PARIS – France has threatened to stall further negotiations on a new EU-U.S. free trade deal barring significant progress in coming months, Trade Minister Matthias Fekl said on Tuesday.
“I indicated in September that if there was no progress, we should end the negotiations. That option is still on the table.”
-Matthias Fekl, French trade minister.
“I indicated in September that if there was no progress, we should end the negotiations. That option is still on the table,” Fekl said on the sidelines of a conference about the proposed Transatlantic Trade and Investment Partnership (TTIP).
Fekl was speaking the week before the scheduled resumption of negotiations in New York between the European Commission and President Barack Obama’s administration. With November’s U.S. presidential election looming, officials on both sides feel it will be easier to clinch a deal before the end of Obama’s term.
“We’re aware that some countries want to get a deal at all costs within the U.S. time frame,” Fekl said. “That’s not the French approach.”

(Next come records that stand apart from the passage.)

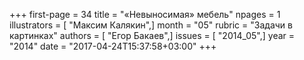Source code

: +++
first-page = 34
title = "«Невыносимая» мебель"
npages = 1
illustrators = [ "Максим Калякин",]
month = "05"
rubric = "Задачи в картинках"
authors = [ "Егор Бакаев",]
issues = [ "2014_05",]
year = "2014"
date = "2017-04-24T15:37:58+03:00"
+++
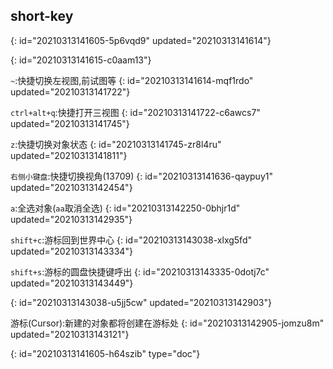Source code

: ## short-key
{: id="20210313141605-5p6vqd9" updated="20210313141614"}

{: id="20210313141615-c0aam13"}

`~`:快捷切换左视图,前试图等
{: id="20210313141614-mqf1rdo" updated="20210313141722"}

`ctrl+alt+q`:快捷打开三视图
{: id="20210313141722-c6awcs7" updated="20210313141745"}

`z`:快捷切换对象状态
{: id="20210313141745-zr8l4ru" updated="20210313141811"}

`右侧小键盘`:快捷切换视角(13709)
{: id="20210313141636-qaypuy1" updated="20210313142454"}

`a`:全选对象(`aa`取消全选)
{: id="20210313142250-0bhjr1d" updated="20210313142935"}

`shift+c`:游标回到世界中心
{: id="20210313143038-xlxg5fd" updated="20210313143334"}

`shift+s`:游标的圆盘快捷键呼出
{: id="20210313143335-0dotj7c" updated="20210313143449"}

{: id="20210313143038-u5jj5cw" updated="20210313142903"}

游标(Cursor):新建的对象都将创建在游标处
{: id="20210313142905-jomzu8m" updated="20210313143121"}


{: id="20210313141605-h64szib" type="doc"}
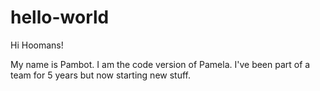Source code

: # hello-world

Hi Hoomans!

My name is Pambot. I am the code version of Pamela. 
I've been part of a team for 5 years but now starting new stuff. 
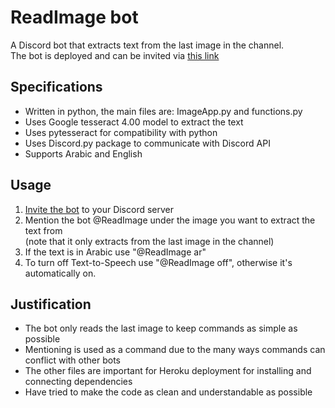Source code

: # ReadImage bot

A Discord bot that extracts text from the last image in the channel.  
The bot is deployed and can be invited via [this link](https://discord.com/api/oauth2/authorize?client_id=873485624034877481&permissions=2169856&scope=bot)

## Specifications

- Written in python, the main files are: ImageApp.py and functions.py
- Uses Google tesseract 4.00 model to extract the text
- Uses pytesseract for compatibility with python
- Uses Discord.py package to communicate with Discord API
- Supports Arabic and English

## Usage

1. [Invite the bot](https://discord.com/api/oauth2/authorize?client_id=873485624034877481&permissions=2169856&scope=bot) to your Discord server
2. Mention the bot @ReadImage under the image you want to extract the text from  
(note that it only extracts from the last image in the channel)
4. If the text is in Arabic use "@ReadImage ar"
5. To turn off Text-to-Speech use "@ReadImage off", otherwise it's automatically on.

## Justification

- The bot only reads the last image to keep commands as simple as possible
- Mentioning is used as a command due to the many ways commands can conflict with other bots
- The other files are important for Heroku deployment for installing and connecting dependencies
- Have tried to make the code as clean and understandable as possible 
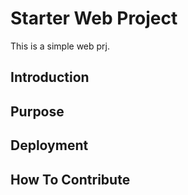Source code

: # Starter Web Project

This is a simple web prj.

## Introduction

## Purpose

## Deployment

## How To Contribute 

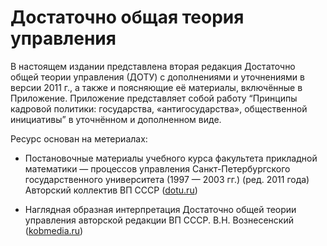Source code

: # Достаточно общая теория управления

В настоящем издании представлена вторая редакция Достаточно общей теории управления (ДОТУ) с дополнениями и уточнениями в версии 2011 г., а также и поясняющие её материалы, включённые в Приложение. Приложение представляет собой работу “Принципы кадровой политики: государства, «антигосударства», общественной инициативы” в уточнённом и дополненном виде.

Ресурс основан на метериалах:
- Постановочные материалы учебного курса факультета прикладной математики — процессов управления Санкт-Петербургского государственного университета (1997 — 2003 гг.) (ред. 2011 года) Авторский коллектив ВП СССР ([dotu.ru](http://dotu.ru/2011/06/26/20110626-dotu_red-2011/))

- Наглядная образная интерпретация Достаточно общей теории управления авторской редакции ВП СССР. В.Н. Вознесенский ([kobmedia.ru](https://kobmedia.ru/?p=19119))
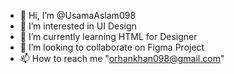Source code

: - 👋 Hi, I’m @UsamaAslam098
- 👀 I’m interested in UI Design
- 🌱 I’m currently learning HTML for Designer
- 💞️ I’m looking to collaborate on Figma Project
- 📫 How to reach me "orhankhan098@gmail.com"

<!---
UsamaAslam098/UsamaAslam098 is a ✨ special ✨ repository because its `README.md` (this file) appears on your GitHub profile.
You can click the Preview link to take a look at your changes.
--->
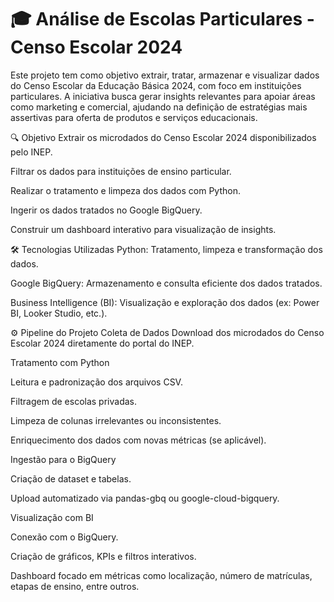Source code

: # 🎓 Análise de Escolas Particulares - Censo Escolar 2024


Este projeto tem como objetivo extrair, tratar, armazenar e visualizar dados do Censo Escolar da Educação Básica 2024, com foco em instituições particulares. A iniciativa busca gerar insights relevantes para apoiar áreas como marketing e comercial, ajudando na definição de estratégias mais assertivas para oferta de produtos e serviços educacionais.

🔍 Objetivo
Extrair os microdados do Censo Escolar 2024 disponibilizados pelo INEP.

Filtrar os dados para instituições de ensino particular.

Realizar o tratamento e limpeza dos dados com Python.

Ingerir os dados tratados no Google BigQuery.

Construir um dashboard interativo para visualização de insights.

🛠️ Tecnologias Utilizadas
Python: Tratamento, limpeza e transformação dos dados.

Google BigQuery: Armazenamento e consulta eficiente dos dados tratados.

Business Intelligence (BI): Visualização e exploração dos dados (ex: Power BI, Looker Studio, etc.).

⚙️ Pipeline do Projeto
Coleta de Dados
Download dos microdados do Censo Escolar 2024 diretamente do portal do INEP.

Tratamento com Python

Leitura e padronização dos arquivos CSV.

Filtragem de escolas privadas.

Limpeza de colunas irrelevantes ou inconsistentes.

Enriquecimento dos dados com novas métricas (se aplicável).

Ingestão para o BigQuery

Criação de dataset e tabelas.

Upload automatizado via pandas-gbq ou google-cloud-bigquery.

Visualização com BI

Conexão com o BigQuery.

Criação de gráficos, KPIs e filtros interativos.

Dashboard focado em métricas como localização, número de matrículas, etapas de ensino, entre outros.
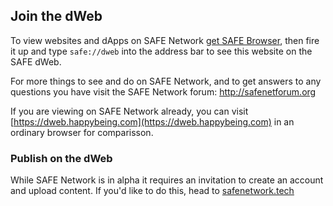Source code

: ## Join the dWeb
<a name='join-the-dweb'></a>

To view websites and dApps on SAFE Network [get SAFE Browser](https://safenetwork.tech/), then fire it up and type `safe://dweb` into the address bar to see this website on the SAFE dWeb.

For more things to see and do on SAFE Network, and to get answers to any questions you have visit the SAFE Network forum: http://safenetforum.org

If you are viewing on SAFE Network already, you can visit [https://dweb.happybeing.com](https://dweb.happybeing.com) in an ordinary browser for comparisson.

### Publish on the dWeb

While SAFE Network is in alpha it requires an invitation to create an account and upload content. If you'd like to do this, head to [safenetwork.tech](https://safenetwork.tech/)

France has electoral calendar issues of its own, with campaigning now getting under way for a presidential election in April-May 2017.
Backing a TTIP deal, already deeply unpopular with the French left as well as the country’s powerful agricultural lobby, is an increasingly tricky exercise for Socialist President Francois Hollande or any of his potential challengers.
“France can always say no,” Hollande said last week during a lengthy TV interview in which he attempted to tackle some of the issues that have sunk his approval ratings to record lows.
“If there’s no reciprocity, if there is no transparency, if there’s a danger to farmers, if we don’t have access to public markets while the U.S. has access to everything we do here, then I won’t accept it.”
European Union Trade Commissioner Cecilia Malmstrom said last month that she was determined to sew up most of the TTIP chapters by summer, including settling major differences over U.S. “Buy American” government procurement standards, how to resolve investment disputes and over Europe’s many geographical rules that govern food products from Parma ham to feta cheese.